What are the cutoff times for the Elkhorn Crest 50?

The 53-mile has an overall cutoff around 11:30 PM with hard intermittent cutoffs along the way: Pole Creek by 11:30 AM, Twin Lakes by 3:00 PM, and Marble Pass by 6:00 PM. The 50K has to reach the mile 14.5 aid station by noon and finish by 8:00 PM. These are firm, and the early-day ones in particular mean you cannot bank all your buffer for the back half, so plan your splits against each checkpoint. Always confirm the current cutoffs in the official race-day details before you start.

How does the altitude affect the Elkhorn Crest 50?

A lot, and it is the part flatland runners underestimate. The course averages over 7,200 feet, so if you live and train near sea level, your usual paces and your fueling both take a hit up there. Plan to run the climbs easier than the numbers say, breathe and eat deliberately, and arrive a few days early to sleep high if you can swing it. Even a short adjustment plus honest, conservative effort early goes a long way on a course that spends the whole day in thin air.

What gear do I need for the Elkhorn Crest 50, and can I use drop bags?

The race requires you to carry at least 1.5 liters of fluid capacity, a headlamp (with extra batteries on the 53-mile), a jacket, and an emergency blanket, because this is remote, high, and exposed country where weather can turn fast. The 53-mile allows one drop bag, typically at Twin Lakes around mile 28.9, and the 50K does not use drop bags. Carry enough food and fluid to get yourself between aid stations on your own, and treat the mandatory kit as the bare minimum, not a suggestion.
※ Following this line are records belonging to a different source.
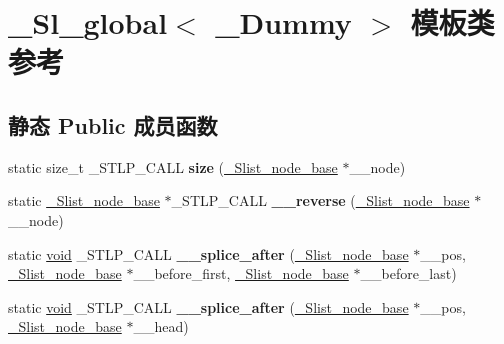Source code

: \hypertarget{class___sl__global}{}\section{\+\_\+\+Sl\+\_\+global$<$ \+\_\+\+Dummy $>$ 模板类 参考}
\label{class___sl__global}
\subsection*{静态 Public 成员函数}
\begin{DoxyCompactItemize}
\item 
\mbox{\label{class___sl__global_a2fac341d5f2b4bcf5a53361d80983f02}} 
static size\+\_\+t \+\_\+\+S\+T\+L\+P\+\_\+\+C\+A\+LL {\bfseries size} (\hyperlink{struct___slist__node__base}{\+\_\+\+Slist\+\_\+node\+\_\+base} $\ast$\+\_\+\+\_\+node)
\item 
\mbox{\label{class___sl__global_ac1575ada318f40b995dbdbb17a2bafde}} 
static \hyperlink{struct___slist__node__base}{\+\_\+\+Slist\+\_\+node\+\_\+base} $\ast$\+\_\+\+S\+T\+L\+P\+\_\+\+C\+A\+LL {\bfseries \+\_\+\+\_\+reverse} (\hyperlink{struct___slist__node__base}{\+\_\+\+Slist\+\_\+node\+\_\+base} $\ast$\+\_\+\+\_\+node)
\item 
\mbox{\label{class___sl__global_abba4b7aae9e9cdccaba8e21c6e66015d}} 
static \hyperlink{interfacevoid}{void} \+\_\+\+S\+T\+L\+P\+\_\+\+C\+A\+LL {\bfseries \+\_\+\+\_\+splice\+\_\+after} (\hyperlink{struct___slist__node__base}{\+\_\+\+Slist\+\_\+node\+\_\+base} $\ast$\+\_\+\+\_\+pos, \hyperlink{struct___slist__node__base}{\+\_\+\+Slist\+\_\+node\+\_\+base} $\ast$\+\_\+\+\_\+before\+\_\+first, \hyperlink{struct___slist__node__base}{\+\_\+\+Slist\+\_\+node\+\_\+base} $\ast$\+\_\+\+\_\+before\+\_\+last)
\item 
\mbox{\label{class___sl__global_ae7523adb49f7c558d81e891dfad7818b}} 
static \hyperlink{interfacevoid}{void} \+\_\+\+S\+T\+L\+P\+\_\+\+C\+A\+LL {\bfseries \+\_\+\+\_\+splice\+\_\+after} (\hyperlink{struct___slist__node__base}{\+\_\+\+Slist\+\_\+node\+\_\+base} $\ast$\+\_\+\+\_\+pos, \hyperlink{struct___slist__node__base}{\+\_\+\+Slist\+\_\+node\+\_\+base} $\ast$\+\_\+\+\_\+head)
\item 
\mbox{\label{class___sl__global_a8156ee241121732fc54765bde7dda2e2}} 

\end{DoxyCompactItemize}
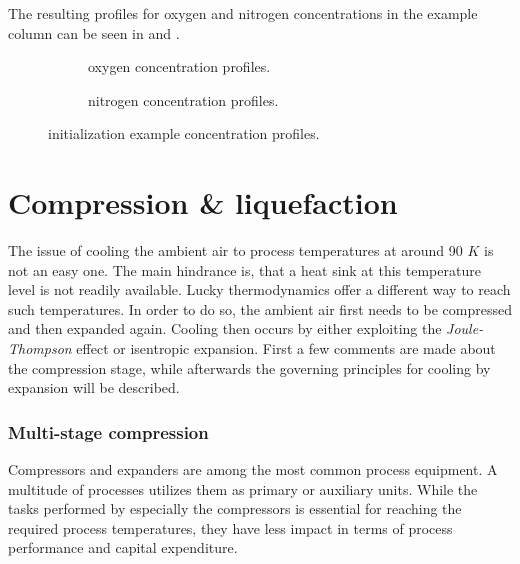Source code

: 
        The resulting profiles for oxygen and nitrogen concentrations in the example column can be seen
        in  and .

        \begin{figure}
            \scriptsize
            \hspace{0.01\textwidth}
            \begin{subfigure}{0.45\textwidth}
                
                \caption{oxygen concentration profiles.}
                \label{fig:lpc_example_o2}
            \end{subfigure}
            \hfill
            \begin{subfigure}{0.45\textwidth}
                
                \caption{nitrogen concentration profiles.}
                \label{fig:lpc_example_n2}
            \end{subfigure}
            \hspace{0.01\textwidth}
            \caption{initialization example concentration profiles.}
        \end{figure}

\section{Compression \& liquefaction}
\label{sec:comp_liq}
    The issue of cooling the ambient air to process temperatures at around 90 $K$ is not an easy
    one. The main hindrance is, that a heat sink at this temperature level is not readily available.
    Lucky thermodynamics offer a different way to reach such temperatures. In order to do so,
    the ambient air first needs to be compressed and then expanded again. Cooling then occurs
    by either exploiting the \emph{Joule-Thompson} effect or isentropic expansion. First a few
    comments are made about the compression stage, while afterwards the governing principles
    for cooling by expansion will be described.

    \subsubsection{Multi-stage compression}
        Compressors and expanders are among the most common process equipment. A multitude of processes
        utilizes them as primary or auxiliary units. While the tasks performed by especially the compressors
        is essential for reaching the required process temperatures, they have less impact in terms of
        process performance and capital expenditure.

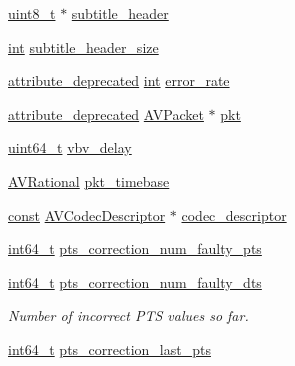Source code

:\begin{DoxyCompactItemize}
\hyperlink{lib-src_2ffmpeg_2win32_2stdint_8h_a9a941819355e6f658991890ff66b4b0e}{uint8\+\_\+t} $\ast$ \hyperlink{struct_a_v_codec_context_ab781cbaef6311226481e65a7f1a6d049}{subtitle\+\_\+header}
\item 
\hyperlink{xmltok_8h_a5a0d4a5641ce434f1d23533f2b2e6653}{int} \hyperlink{struct_a_v_codec_context_a0d7c381913c9918caf6969fef8806694}{subtitle\+\_\+header\+\_\+size}
\item 
\hyperlink{attributes_8h_aa6d076561d3a9eea4729ee632652de02}{attribute\+\_\+deprecated} \hyperlink{xmltok_8h_a5a0d4a5641ce434f1d23533f2b2e6653}{int} \hyperlink{struct_a_v_codec_context_ae6c5c21d82ecb2dc36a9180979c81227}{error\+\_\+rate}
\item 
\hyperlink{attributes_8h_aa6d076561d3a9eea4729ee632652de02}{attribute\+\_\+deprecated} \hyperlink{struct_a_v_packet}{A\+V\+Packet} $\ast$ \hyperlink{struct_a_v_codec_context_a664ccfc97e45f52d4086759431f0c1fa}{pkt}
\item 
\hyperlink{lib-src_2ffmpeg_2win32_2stdint_8h_aec6fcb673ff035718c238c8c9d544c47}{uint64\+\_\+t} \hyperlink{struct_a_v_codec_context_a35469829873ff8e5444040323e8e1e59}{vbv\+\_\+delay}
\item 
\hyperlink{struct_a_v_rational}{A\+V\+Rational} \hyperlink{struct_a_v_codec_context_a33a289c990bc3fbcad01c4a09f34da38}{pkt\+\_\+timebase}
\item 
\hyperlink{getopt1_8c_a2c212835823e3c54a8ab6d95c652660e}{const} \hyperlink{struct_a_v_codec_descriptor}{A\+V\+Codec\+Descriptor} $\ast$ \hyperlink{struct_a_v_codec_context_a0a67e07b5cc77bb9dabeba7fa4c41f78}{codec\+\_\+descriptor}
\item 
\hyperlink{lib-src_2ffmpeg_2win32_2stdint_8h_a67a9885ef4908cb72ce26d75b694386c}{int64\+\_\+t} \hyperlink{struct_a_v_codec_context_a6d940d300cd7aca6ae9a9af9ba58e5cc}{pts\+\_\+correction\+\_\+num\+\_\+faulty\+\_\+pts}
\item 
\hyperlink{lib-src_2ffmpeg_2win32_2stdint_8h_a67a9885ef4908cb72ce26d75b694386c}{int64\+\_\+t} \hyperlink{struct_a_v_codec_context_a0de395898981d1bc1edad3198fb64b30}{pts\+\_\+correction\+\_\+num\+\_\+faulty\+\_\+dts}
\begin{DoxyCompactList}\small\item\em Number of incorrect P\+TS values so far. \end{DoxyCompactList}\item 
\hyperlink{lib-src_2ffmpeg_2win32_2stdint_8h_a67a9885ef4908cb72ce26d75b694386c}{int64\+\_\+t} \hyperlink{struct_a_v_codec_context_a16b6e9857d88041fa37a92b722b6c74a}{pts\+\_\+correction\+\_\+last\+\_\+pts}

\end{DoxyCompactItemize}
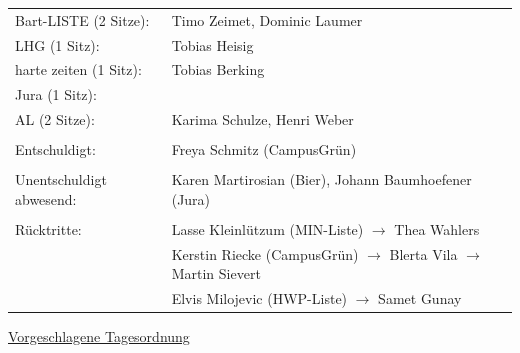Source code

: \documentclass[ngerman,headheight=70pt]{scrartcl}
\begin{document}
\begin{tabular}{ll}
             Bart-LISTE (2 Sitze): & Timo Zeimet, Dominic Laumer \\
             LHG (1 Sitz): & Tobias Heisig \\
             harte zeiten (1 Sitz): & Tobias Berking \\
             Jura (1 Sitz): & \\
             AL (2 Sitze): & Karima Schulze, Henri Weber \\
            & \\
        Entschuldigt: & Freya Schmitz (CampusGrün)\\
                                &\\
        Unentschuldigt abwesend: & Karen Martirosian (Bier), Johann Baumhoefener (Jura) \\
                                &\\
        Rücktritte: & Lasse Kleinlützum (MIN-Liste) \(\rightarrow\) Thea Wahlers \\
                    & Kerstin Riecke (CampusGrün) \(\rightarrow\) Blerta Vila \(\rightarrow\) Martin Sievert\\
                    & Elvis Milojevic (HWP-Liste) \(\rightarrow\) Samet Gunay
    \end{tabular}
    \newpage
    \underline{Vorgeschlagene Tagesordnung}
\end{document}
What is the terrain and weather like at the Elkhorn Crest 50?

You get a real mix: smooth runnable single-track, old mining and forest-service road, and genuinely rocky technical stretches, including a half-mile of nasty rock the 53-mile calls "The Gauntlet." The course rides the Elkhorn ridgeline through sub-alpine forest and open grassland with big views out to Baker Valley, the Wallowas, and the Blue Mountains. Early August up high tends toward warm, dry days with strong high-altitude sun and the real chance of cold, wind, or a passing storm on the exposed crest, which is exactly why the jacket and blanket are mandatory.

This guide is independent and for planning only. The course details, dates, cutoffs, aid stations, and gear requirements come from public sources and can change year to year, so confirm the current specifics with the official race before you register or run. The fueling and pacing advice is general and not medical advice.